Cette occupation leur permettait au moins de garder le silence après une scène si pénible.
CHAPITRE IX.
BONHEUR ET ESPOIR
J'étais dans une extrême perplexité; je ne savais si le calme de Gontran était réel ou simulé. Je fus encore sur le point, malgré les recommandations de M. de Mortagne, de tout dire à mon mari au sujet de cette nuit fatale.
Mais je pensai que c'était peut-être en grande partie le désir de ne pas éveiller mes soupçons au sujet de ce malheureux faux qui avait rendu Gontran en apparence si indifférent aux attaques de mademoiselle de Maran. Connaissant l'infernale méchanceté de ma tante, je ne pouvais me dissimuler que nous avions beaucoup à redouter de la malveillance du monde.
La froideur glaciale avec laquelle on avait accueilli Gontran quelques mois auparavant semblait presque justifier les prévisions de mademoiselle de Maran. J'étais inquiète de savoir si Gontran viendrait chez moi avant de rentrer chez lui; je voulais lui dire combien j'étais contente de voir Ursule partir. J'attribuais cette résolution de ma cousine moins au sentiment généreux qu'à la crainte de me voir prévenir son mari de mes soupçons, ainsi que je l'en avais menacée, et d'éveiller ainsi sa défiance pour l'avenir. En cela je reconnus la justesse des conseils de madame de Richeville.

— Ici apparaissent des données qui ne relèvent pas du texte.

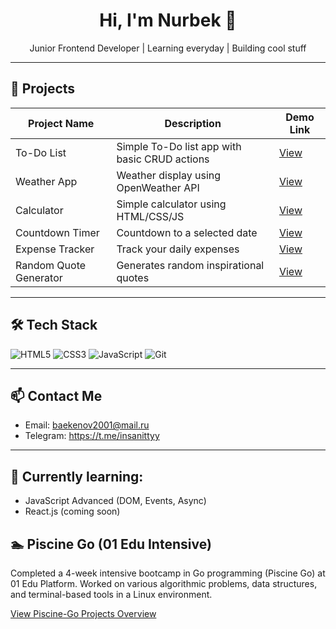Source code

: <h1 align="center">Hi, I'm Nurbek 👋</h1>
<p align="center">Junior Frontend Developer | Learning everyday | Building cool stuff</p>

---

## 🚀 Projects

| Project Name            | Description                                   | Demo Link                                                 |
|-------------------------|-----------------------------------------------|-----------------------------------------------------------|
| To-Do List               | Simple To-Do list app with basic CRUD actions | [View](https://diehase.github.io/to-do-list/)              |
| Weather App              | Weather display using OpenWeather API        | [View](https://diehase.github.io/weather-app/)             |
| Calculator               | Simple calculator using HTML/CSS/JS          | [View](https://diehase.github.io/calculator/)              |
| Countdown Timer          | Countdown to a selected date                 | [View](https://diehase.github.io/countdown-timer/)         |
| Expense Tracker          | Track your daily expenses                    | [View](https://diehase.github.io/expense-tracker/)         |
| Random Quote Generator   | Generates random inspirational quotes        | [View](https://diehase.github.io/quotes-generator/)        |

---

## 🛠️ Tech Stack
![HTML5](https://img.shields.io/badge/HTML5-E34F26?style=for-the-badge&logo=html5&logoColor=white)
![CSS3](https://img.shields.io/badge/CSS3-1572B6?style=for-the-badge&logo=css3&logoColor=white)
![JavaScript](https://img.shields.io/badge/JavaScript-F7DF1E?style=for-the-badge&logo=javascript&logoColor=black)
![Git](https://img.shields.io/badge/Git-F05032?style=for-the-badge&logo=git&logoColor=white)

---

## 📫 Contact Me
- Email: baekenov2001@mail.ru
- Telegram: https://t.me/insanittyy

---

## 🌱 Currently learning:
- JavaScript Advanced (DOM, Events, Async)
- React.js (coming soon)
## 🏊 Piscine Go (01 Edu Intensive)
Completed a 4-week intensive bootcamp in Go programming (Piscine Go) at 01 Edu Platform.
Worked on various algorithmic problems, data structures, and terminal-based tools in a Linux environment.

[View Piscine-Go Projects Overview](https://01yessenov.yu.edu.kz/git/nbayeken)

Sur les onze heures, Gontran frappa et entra chez moi.
J'interrogeai ses traits presque avec anxiété, tant je craignais de leur voir une expression menaçante.
Il n'en fut rien; il avait peut-être au contraire l'air plus tendre, plus affectueux encore.
– Ah! mon ami, – m'écriai-je, – que mademoiselle de Maran est donc méchante!.. Venir ici dans le but si odieux d'exciter entre nous peut-être une rupture violente en nous rapportant les plus affreuses calomnies!
– Sans croire positivement comme vous que tel ait été le but du voyage de votre tante, je pense qu'elle s'ennuyait un peu de n'avoir personne à tourmenter, et que, sachant à peu près d'avance le contenu des lettres de mon oncle et de M. de Blancourt, elle était venue pour jeter entre nous ce brandon de discorde. Vous aviez raison, Mathilde, mademoiselle de Maran est plus méchante que je ne le pensais: désormais nous n'aurons aucun motif pour la voir.
– Ah! mon ami que vous êtes bon!.. si vous saviez quel plaisir me fait cette promesse, j'ai toujours eu le pressentiment que nos chagrins viendraient de mademoiselle de Maran.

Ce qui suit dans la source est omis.